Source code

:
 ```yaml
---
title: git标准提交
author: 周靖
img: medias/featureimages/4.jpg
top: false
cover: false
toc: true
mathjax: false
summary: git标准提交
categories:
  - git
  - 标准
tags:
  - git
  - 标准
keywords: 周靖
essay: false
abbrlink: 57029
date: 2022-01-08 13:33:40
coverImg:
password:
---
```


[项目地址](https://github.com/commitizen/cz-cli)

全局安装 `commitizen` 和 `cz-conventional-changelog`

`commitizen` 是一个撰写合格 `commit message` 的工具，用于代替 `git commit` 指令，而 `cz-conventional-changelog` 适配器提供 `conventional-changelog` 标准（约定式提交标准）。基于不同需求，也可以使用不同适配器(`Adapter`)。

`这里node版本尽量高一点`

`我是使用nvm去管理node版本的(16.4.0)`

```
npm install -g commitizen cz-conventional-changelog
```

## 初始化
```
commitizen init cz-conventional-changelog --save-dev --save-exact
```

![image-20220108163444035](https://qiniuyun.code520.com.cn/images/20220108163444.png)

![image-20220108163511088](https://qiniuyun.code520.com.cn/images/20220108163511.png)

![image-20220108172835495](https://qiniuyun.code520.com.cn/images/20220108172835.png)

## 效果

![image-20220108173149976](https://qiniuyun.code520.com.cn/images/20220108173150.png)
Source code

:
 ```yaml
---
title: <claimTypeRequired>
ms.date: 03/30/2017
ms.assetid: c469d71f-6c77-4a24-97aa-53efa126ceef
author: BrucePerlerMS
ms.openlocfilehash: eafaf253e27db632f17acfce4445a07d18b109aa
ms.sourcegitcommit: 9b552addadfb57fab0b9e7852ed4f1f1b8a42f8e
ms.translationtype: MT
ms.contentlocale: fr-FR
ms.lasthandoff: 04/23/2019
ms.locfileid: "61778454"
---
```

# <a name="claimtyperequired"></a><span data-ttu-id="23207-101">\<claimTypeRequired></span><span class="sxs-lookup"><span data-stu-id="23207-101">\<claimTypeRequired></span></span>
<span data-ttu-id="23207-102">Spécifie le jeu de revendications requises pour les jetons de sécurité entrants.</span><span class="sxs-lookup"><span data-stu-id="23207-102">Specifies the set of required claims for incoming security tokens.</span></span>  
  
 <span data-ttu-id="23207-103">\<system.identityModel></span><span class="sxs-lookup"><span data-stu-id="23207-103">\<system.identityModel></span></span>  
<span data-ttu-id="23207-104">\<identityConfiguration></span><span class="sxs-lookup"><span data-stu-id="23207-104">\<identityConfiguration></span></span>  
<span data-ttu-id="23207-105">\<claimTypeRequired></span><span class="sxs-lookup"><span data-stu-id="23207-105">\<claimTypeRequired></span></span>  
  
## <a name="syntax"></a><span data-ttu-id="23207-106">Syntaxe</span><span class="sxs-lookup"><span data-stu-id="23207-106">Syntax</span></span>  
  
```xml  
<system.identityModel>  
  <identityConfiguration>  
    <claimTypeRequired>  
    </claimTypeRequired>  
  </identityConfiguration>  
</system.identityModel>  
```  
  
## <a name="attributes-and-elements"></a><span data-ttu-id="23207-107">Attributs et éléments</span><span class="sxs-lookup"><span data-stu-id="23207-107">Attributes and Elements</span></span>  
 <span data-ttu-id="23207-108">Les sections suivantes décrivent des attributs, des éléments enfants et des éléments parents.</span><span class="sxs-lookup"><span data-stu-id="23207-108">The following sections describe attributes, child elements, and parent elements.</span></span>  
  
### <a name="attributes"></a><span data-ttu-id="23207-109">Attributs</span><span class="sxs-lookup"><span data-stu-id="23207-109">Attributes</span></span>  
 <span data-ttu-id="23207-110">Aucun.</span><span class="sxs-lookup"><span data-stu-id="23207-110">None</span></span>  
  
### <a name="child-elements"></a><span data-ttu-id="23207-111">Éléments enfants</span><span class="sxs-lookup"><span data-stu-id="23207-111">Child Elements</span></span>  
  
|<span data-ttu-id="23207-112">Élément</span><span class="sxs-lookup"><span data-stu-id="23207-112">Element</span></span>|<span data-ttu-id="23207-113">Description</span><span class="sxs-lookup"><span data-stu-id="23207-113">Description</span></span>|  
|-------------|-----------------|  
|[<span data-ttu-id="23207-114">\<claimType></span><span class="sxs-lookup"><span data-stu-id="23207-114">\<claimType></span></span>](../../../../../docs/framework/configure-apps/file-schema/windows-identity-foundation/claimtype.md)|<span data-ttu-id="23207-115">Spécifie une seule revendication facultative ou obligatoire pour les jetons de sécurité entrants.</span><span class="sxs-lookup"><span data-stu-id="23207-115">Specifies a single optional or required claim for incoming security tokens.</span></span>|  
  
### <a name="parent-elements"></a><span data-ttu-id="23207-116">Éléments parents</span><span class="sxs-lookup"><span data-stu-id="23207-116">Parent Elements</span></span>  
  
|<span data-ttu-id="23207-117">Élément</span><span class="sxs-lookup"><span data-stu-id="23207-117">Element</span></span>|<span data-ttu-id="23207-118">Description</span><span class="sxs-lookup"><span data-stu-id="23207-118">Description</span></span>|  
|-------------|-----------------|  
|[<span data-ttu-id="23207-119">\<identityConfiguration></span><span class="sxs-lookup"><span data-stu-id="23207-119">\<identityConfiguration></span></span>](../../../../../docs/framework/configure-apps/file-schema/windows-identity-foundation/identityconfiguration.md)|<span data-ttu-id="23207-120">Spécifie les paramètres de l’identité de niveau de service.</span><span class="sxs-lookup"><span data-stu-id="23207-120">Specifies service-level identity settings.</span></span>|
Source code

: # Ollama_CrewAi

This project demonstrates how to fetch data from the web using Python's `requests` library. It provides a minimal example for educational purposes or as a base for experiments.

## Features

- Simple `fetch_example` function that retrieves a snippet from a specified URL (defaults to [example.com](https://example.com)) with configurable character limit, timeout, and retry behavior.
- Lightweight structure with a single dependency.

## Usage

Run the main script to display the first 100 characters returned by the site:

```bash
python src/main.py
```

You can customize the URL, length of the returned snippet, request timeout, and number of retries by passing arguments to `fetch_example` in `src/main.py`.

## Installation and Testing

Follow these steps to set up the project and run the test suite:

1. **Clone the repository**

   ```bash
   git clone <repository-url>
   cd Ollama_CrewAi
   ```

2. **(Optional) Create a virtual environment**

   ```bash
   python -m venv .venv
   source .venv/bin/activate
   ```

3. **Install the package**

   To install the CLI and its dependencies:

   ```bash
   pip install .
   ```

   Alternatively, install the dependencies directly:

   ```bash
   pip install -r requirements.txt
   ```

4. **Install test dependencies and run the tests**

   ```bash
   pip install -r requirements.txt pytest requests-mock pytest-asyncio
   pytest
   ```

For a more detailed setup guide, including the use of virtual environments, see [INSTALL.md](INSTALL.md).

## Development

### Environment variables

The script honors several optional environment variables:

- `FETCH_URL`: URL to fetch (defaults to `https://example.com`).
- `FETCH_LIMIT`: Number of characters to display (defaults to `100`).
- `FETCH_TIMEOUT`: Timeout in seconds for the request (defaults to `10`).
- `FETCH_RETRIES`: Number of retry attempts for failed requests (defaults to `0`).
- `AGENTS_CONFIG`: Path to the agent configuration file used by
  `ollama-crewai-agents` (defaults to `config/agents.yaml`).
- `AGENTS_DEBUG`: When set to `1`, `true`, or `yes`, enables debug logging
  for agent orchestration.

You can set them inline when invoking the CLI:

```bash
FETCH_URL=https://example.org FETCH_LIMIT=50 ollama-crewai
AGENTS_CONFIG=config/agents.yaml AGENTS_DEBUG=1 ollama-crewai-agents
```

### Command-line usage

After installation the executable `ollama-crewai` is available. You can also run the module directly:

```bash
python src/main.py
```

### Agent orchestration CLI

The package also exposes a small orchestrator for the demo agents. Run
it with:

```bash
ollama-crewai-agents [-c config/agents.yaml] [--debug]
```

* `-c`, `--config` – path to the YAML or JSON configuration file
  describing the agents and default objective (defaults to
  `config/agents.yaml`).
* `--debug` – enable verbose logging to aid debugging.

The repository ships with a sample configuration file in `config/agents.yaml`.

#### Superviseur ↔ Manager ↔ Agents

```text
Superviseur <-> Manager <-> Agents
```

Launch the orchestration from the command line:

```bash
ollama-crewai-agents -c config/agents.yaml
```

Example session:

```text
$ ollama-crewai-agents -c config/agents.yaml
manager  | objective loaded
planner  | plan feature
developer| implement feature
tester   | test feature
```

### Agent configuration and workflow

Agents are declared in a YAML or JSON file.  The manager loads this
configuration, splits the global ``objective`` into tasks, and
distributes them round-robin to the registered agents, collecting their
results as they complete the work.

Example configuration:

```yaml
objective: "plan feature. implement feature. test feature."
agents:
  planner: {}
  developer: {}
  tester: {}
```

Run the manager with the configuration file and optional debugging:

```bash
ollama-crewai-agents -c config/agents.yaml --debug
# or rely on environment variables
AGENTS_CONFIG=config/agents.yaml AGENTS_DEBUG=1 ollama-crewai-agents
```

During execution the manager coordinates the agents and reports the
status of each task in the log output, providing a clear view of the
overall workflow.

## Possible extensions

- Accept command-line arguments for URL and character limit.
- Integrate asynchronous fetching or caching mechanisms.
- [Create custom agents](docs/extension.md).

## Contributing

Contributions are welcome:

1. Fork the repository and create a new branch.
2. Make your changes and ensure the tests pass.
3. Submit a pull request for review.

┄┄┄┄┄┄┄┄┄┄

▶ [Aim of the exercise]:
In the entries above, copy each line that contains the string "system".

▶ [Response to the exercise]:
 <span data-ttu-id="23207-103">\<system.identityModel></span><span class="sxs-lookup"><span data-stu-id="23207-103">\<system.identityModel></span></span>  
<system.identityModel>  
</system.identityModel>  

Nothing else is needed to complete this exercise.